Examine each line in the records below for the word "collection". Report how many lines contain it, and nothing else.

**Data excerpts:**
--*--
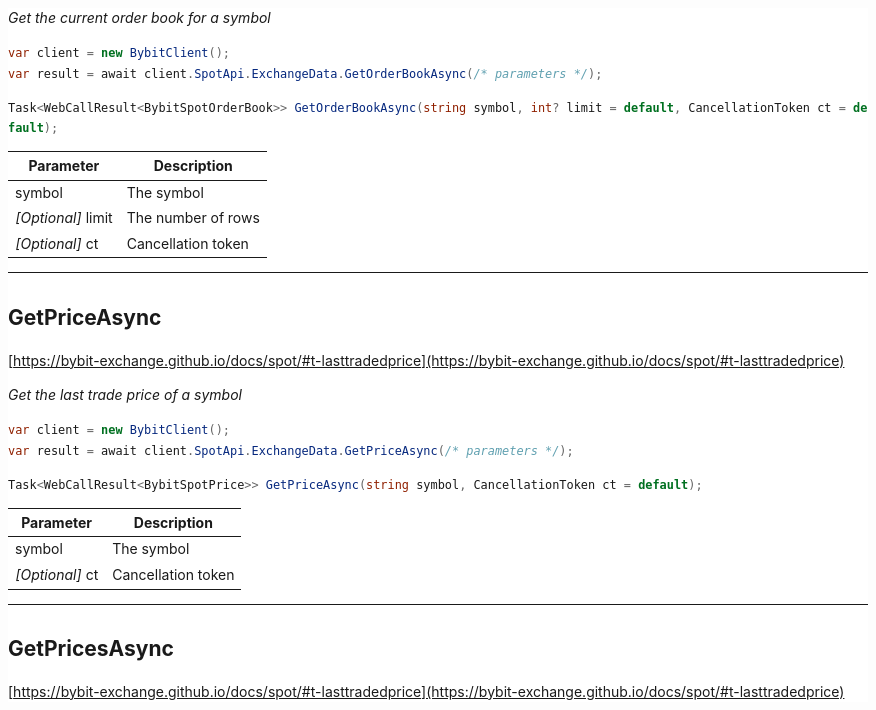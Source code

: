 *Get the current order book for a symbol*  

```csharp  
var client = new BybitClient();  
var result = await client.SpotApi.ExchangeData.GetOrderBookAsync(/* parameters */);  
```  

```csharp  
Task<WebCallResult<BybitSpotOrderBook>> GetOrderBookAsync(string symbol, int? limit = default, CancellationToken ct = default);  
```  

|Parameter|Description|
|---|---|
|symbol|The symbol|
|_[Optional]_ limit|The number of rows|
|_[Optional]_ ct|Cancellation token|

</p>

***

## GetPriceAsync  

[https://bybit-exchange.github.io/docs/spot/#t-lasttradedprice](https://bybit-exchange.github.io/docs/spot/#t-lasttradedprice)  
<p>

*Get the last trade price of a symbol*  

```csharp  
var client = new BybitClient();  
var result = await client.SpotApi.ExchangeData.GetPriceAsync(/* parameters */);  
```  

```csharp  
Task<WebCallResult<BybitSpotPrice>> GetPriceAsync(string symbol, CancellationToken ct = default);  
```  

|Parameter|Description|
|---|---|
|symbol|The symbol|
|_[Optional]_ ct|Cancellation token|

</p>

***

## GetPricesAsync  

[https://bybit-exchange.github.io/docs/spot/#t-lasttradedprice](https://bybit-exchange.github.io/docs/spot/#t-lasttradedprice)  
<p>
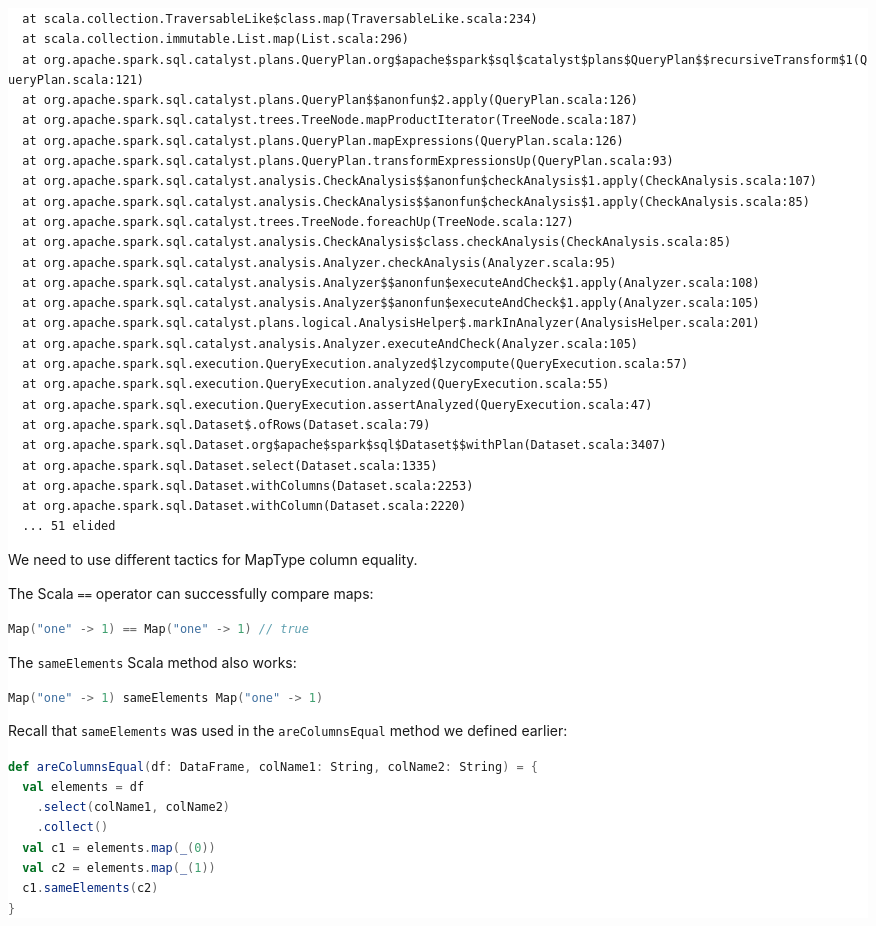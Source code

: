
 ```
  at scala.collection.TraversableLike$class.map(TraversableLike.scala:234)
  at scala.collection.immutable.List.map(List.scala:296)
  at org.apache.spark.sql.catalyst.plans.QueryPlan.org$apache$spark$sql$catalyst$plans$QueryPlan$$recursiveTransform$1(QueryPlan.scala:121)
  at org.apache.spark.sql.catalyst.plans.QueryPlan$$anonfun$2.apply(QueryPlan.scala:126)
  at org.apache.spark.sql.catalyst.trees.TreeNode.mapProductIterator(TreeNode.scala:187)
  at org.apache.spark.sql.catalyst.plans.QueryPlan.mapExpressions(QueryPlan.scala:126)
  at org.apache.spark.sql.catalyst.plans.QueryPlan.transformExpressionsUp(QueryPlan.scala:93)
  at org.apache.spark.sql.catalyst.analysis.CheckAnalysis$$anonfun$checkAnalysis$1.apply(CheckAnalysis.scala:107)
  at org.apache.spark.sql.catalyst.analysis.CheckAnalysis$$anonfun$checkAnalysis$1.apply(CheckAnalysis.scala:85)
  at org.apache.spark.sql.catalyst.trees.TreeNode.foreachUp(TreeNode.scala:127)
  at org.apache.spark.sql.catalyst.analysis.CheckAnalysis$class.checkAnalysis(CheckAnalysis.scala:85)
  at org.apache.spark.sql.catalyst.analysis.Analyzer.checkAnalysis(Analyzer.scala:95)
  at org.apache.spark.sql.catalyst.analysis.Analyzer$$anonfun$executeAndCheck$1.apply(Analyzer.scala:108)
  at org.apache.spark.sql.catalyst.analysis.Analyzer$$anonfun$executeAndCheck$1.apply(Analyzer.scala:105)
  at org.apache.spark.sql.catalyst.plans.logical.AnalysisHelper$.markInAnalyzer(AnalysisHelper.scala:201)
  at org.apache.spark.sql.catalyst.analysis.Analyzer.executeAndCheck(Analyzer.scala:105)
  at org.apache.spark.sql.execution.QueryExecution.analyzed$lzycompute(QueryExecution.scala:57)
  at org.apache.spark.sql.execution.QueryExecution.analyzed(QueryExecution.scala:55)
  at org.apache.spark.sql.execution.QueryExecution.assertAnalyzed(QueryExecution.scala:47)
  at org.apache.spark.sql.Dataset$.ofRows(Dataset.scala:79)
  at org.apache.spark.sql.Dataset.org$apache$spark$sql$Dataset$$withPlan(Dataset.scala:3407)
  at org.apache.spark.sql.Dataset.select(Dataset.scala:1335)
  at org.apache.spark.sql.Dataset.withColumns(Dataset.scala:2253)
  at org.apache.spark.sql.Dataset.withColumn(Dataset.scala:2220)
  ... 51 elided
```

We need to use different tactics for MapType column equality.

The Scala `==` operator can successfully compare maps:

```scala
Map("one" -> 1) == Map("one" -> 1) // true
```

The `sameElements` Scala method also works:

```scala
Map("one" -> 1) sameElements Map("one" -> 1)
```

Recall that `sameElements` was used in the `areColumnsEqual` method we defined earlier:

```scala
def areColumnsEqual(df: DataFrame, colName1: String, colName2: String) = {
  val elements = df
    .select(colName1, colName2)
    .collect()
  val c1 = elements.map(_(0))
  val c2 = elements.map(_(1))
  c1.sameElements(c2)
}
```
--*--
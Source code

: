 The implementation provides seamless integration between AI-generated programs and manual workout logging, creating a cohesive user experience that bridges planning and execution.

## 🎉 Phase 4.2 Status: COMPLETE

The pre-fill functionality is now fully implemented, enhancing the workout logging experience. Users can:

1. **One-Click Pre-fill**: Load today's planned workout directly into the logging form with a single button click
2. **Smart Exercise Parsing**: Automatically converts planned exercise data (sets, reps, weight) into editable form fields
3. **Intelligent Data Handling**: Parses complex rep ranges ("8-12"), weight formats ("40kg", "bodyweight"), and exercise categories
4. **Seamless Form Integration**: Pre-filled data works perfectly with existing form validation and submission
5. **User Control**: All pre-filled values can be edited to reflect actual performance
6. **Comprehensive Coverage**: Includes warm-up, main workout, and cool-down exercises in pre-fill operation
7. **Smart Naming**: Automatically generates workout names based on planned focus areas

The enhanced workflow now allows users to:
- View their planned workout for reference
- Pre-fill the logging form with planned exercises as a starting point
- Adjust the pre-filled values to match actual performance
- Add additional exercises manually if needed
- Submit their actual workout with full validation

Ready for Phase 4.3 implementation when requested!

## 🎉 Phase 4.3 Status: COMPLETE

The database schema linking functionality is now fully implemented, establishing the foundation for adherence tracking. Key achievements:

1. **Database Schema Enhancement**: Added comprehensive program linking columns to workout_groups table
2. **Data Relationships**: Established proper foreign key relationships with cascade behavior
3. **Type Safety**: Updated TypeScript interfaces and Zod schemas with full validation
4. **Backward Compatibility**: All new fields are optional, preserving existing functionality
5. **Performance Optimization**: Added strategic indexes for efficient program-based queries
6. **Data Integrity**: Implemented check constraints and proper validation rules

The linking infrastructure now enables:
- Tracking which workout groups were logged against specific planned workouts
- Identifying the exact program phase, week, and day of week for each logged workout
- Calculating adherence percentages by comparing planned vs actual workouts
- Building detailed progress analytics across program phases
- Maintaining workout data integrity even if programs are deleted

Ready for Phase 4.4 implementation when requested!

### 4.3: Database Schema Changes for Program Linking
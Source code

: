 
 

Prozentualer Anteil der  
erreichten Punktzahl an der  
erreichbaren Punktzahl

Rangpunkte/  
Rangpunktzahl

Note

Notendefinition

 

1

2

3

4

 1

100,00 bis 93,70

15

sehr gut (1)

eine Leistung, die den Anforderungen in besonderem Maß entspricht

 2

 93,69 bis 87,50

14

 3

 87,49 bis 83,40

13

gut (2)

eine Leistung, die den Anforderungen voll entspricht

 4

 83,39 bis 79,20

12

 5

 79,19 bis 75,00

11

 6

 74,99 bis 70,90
--*--
**Expected answer:** 2